What is expected: Your response should consist of the entries below, reproduced exactly and without their images.

===== Dataset records =====

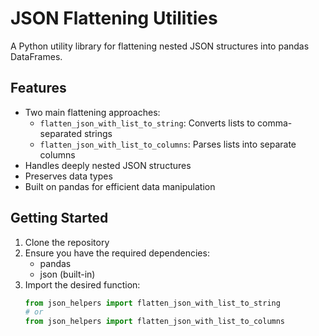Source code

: # JSON Flattening Utilities

A Python utility library for flattening nested JSON structures into pandas DataFrames.

## Features

- Two main flattening approaches:
  - `flatten_json_with_list_to_string`: Converts lists to comma-separated strings
  - `flatten_json_with_list_to_columns`: Parses lists into separate columns
- Handles deeply nested JSON structures
- Preserves data types
- Built on pandas for efficient data manipulation

## Getting Started

1. Clone the repository
2. Ensure you have the required dependencies:
   - pandas
   - json (built-in)
3. Import the desired function:
   ```python
   from json_helpers import flatten_json_with_list_to_string
   # or
   from json_helpers import flatten_json_with_list_to_columns
   ```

=====

Task output:
Source code

: # JSON Flattening Utilities

A Python utility library for flattening nested JSON structures into pandas DataFrames.

## Features

- Two main flattening approaches:
  - `flatten_json_with_list_to_string`: Converts lists to comma-separated strings
  - `flatten_json_with_list_to_columns`: Parses lists into separate columns
- Handles deeply nested JSON structures
- Preserves data types
- Built on pandas for efficient data manipulation

## Getting Started

1. Clone the repository
2. Ensure you have the required dependencies:
   - pandas
   - json (built-in)
3. Import the desired function:
   ```python
   from json_helpers import flatten_json_with_list_to_string
   # or
   from json_helpers import flatten_json_with_list_to_columns
   ```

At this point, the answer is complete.